What became known as the Weimar Republic lasted from 1919 until 1933. Initially, following civil unrest and disastrous strikes, the German economy virtually collapsed.

In an effort to pay state benefits to the unemployed, including strikers, massive amounts of paper money were printed. The mark fell in value from 12 against the U.S. dollar in April 1919 to 4.2 trillion against the dollar by December 1923.

It would have taken 84 trillion marks to buy a single ounce of gold at the then-official price. Apparently an entire block of downtown Frankfurt could be purchased for a single ounce of gold. The poor suffered terribly.

Is the Washington-led West heading along the same path as Weimar Germany, where politically acceptable currency debasement resulted in financial collapse?

Evidence is growing that the economies of both the United States and Europe are heading into a second-dip recession. Some observers are less optimistic and see a full-blown depression ahead. Most see government policies as the cause of the underlying problem.

More concerning is the fact that government policies for dealing with the deteriorating situation are more of the same -- more debt and more printed money, similar to some of the policies that caused financial collapse in early Weimar Germany.

American and European consumers are in a state of shock.

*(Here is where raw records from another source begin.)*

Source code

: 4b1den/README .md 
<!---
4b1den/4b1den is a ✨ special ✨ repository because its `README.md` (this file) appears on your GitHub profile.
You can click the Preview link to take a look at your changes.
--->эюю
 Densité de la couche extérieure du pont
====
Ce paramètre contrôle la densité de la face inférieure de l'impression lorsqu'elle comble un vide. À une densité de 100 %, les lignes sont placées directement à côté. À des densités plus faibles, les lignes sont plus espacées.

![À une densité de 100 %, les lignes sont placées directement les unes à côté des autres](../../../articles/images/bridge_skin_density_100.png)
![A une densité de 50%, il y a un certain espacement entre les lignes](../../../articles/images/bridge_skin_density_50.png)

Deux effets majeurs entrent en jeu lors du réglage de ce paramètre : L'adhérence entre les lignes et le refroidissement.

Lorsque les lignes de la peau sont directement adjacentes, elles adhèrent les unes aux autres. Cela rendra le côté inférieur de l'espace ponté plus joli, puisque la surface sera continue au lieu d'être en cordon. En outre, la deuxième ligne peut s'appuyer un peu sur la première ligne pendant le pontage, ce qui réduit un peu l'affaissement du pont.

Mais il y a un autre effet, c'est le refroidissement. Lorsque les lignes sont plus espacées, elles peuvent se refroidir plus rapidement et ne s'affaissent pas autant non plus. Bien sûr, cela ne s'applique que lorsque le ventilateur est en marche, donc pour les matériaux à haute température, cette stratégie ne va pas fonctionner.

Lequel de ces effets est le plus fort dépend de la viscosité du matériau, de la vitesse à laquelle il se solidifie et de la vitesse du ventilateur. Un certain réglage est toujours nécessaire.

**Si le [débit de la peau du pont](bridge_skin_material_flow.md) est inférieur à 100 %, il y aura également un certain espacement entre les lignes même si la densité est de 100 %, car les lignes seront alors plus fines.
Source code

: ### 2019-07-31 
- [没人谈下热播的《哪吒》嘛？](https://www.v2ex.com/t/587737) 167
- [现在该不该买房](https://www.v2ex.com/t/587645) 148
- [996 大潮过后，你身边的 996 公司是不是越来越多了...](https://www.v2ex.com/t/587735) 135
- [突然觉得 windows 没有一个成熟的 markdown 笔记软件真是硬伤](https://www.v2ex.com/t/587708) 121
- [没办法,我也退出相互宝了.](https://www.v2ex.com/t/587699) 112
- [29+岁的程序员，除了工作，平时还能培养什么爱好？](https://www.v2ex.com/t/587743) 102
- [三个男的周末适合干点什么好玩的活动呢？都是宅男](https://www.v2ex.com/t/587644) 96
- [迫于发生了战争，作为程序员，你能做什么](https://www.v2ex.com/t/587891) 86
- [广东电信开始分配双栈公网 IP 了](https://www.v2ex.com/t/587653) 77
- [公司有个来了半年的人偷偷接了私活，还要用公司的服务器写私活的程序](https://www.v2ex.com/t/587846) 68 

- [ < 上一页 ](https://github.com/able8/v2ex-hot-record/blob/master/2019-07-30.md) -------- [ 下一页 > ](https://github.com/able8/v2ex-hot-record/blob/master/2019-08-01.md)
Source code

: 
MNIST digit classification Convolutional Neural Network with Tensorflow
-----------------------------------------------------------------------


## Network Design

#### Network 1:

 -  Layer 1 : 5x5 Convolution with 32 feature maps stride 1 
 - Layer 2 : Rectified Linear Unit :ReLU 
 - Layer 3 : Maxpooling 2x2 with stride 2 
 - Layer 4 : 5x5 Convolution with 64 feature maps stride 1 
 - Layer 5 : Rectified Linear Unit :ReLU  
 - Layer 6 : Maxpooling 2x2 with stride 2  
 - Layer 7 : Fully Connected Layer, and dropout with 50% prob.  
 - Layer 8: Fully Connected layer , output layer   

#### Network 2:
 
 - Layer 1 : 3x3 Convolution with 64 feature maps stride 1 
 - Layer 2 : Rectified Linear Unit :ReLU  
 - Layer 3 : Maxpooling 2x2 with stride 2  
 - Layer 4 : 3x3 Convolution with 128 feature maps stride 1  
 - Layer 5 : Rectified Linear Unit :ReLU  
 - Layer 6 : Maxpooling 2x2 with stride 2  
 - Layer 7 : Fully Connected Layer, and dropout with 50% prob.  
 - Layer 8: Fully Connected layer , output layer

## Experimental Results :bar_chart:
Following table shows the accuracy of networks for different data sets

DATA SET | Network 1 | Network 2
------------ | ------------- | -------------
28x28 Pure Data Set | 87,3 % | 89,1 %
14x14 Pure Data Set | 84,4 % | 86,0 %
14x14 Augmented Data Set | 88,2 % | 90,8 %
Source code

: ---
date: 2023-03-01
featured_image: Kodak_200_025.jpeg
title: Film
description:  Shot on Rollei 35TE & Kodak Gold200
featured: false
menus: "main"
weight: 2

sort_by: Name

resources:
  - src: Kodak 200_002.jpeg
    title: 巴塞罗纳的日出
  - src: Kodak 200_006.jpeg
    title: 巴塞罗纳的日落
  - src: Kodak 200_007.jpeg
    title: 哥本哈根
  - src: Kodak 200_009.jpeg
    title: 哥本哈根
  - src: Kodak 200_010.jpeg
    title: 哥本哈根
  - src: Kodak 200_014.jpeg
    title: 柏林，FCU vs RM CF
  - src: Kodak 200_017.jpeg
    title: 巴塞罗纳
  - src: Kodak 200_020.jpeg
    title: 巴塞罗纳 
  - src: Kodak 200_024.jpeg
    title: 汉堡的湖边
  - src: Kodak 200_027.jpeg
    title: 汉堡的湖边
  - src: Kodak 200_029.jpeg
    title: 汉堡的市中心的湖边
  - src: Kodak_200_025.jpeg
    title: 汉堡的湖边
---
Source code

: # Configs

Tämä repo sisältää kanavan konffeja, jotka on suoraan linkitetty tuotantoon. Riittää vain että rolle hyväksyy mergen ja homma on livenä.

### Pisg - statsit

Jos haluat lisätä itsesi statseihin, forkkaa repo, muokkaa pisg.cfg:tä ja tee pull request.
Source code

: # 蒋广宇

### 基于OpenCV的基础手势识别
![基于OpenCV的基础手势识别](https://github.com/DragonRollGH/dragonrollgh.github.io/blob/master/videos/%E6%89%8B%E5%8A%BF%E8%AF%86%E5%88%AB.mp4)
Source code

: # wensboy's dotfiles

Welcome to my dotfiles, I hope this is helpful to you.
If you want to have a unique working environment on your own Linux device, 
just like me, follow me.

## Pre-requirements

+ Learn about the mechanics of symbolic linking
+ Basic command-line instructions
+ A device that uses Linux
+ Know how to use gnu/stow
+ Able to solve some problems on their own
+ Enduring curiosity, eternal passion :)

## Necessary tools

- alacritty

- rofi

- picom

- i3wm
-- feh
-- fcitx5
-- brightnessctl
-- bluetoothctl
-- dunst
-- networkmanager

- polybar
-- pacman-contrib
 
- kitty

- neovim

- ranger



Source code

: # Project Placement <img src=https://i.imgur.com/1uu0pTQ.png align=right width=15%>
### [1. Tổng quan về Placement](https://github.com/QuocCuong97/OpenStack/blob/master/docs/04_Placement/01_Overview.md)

The velocity of money circulation is falling fast. The broad measure of America's money supply, M3, no longer is published in the U.S. but it is calculated in London. It is falling like a stone, off some 9.6 percent in the past three months.

The Leading Economic Index, though still high at 9.2 percent, has turned downward for the past two months. Credit remains tight as banks become increasingly risk-averse. Jobs are being lost at an alarming rate, causing the true total unemployment level to rise to over 20 percent -- or two-thirds the level reached in the Great Depression.

Despite this depressing news from the real economy, the government has failed to cut back on the lavish entitlements in the public sector and which increasingly are threatening the financial viability of an alarming number of states. Indeed, the White House proposes massive new taxes and regulations that further will deplete consumer income and confidence.

At the same time, the government is borrowing and printing synthetic paper money in the trillions of dollars, amounts unheard of until recently. This risks not only inflation but also hyperinflation on a scale not seen in the developed world since the Weimar Republic.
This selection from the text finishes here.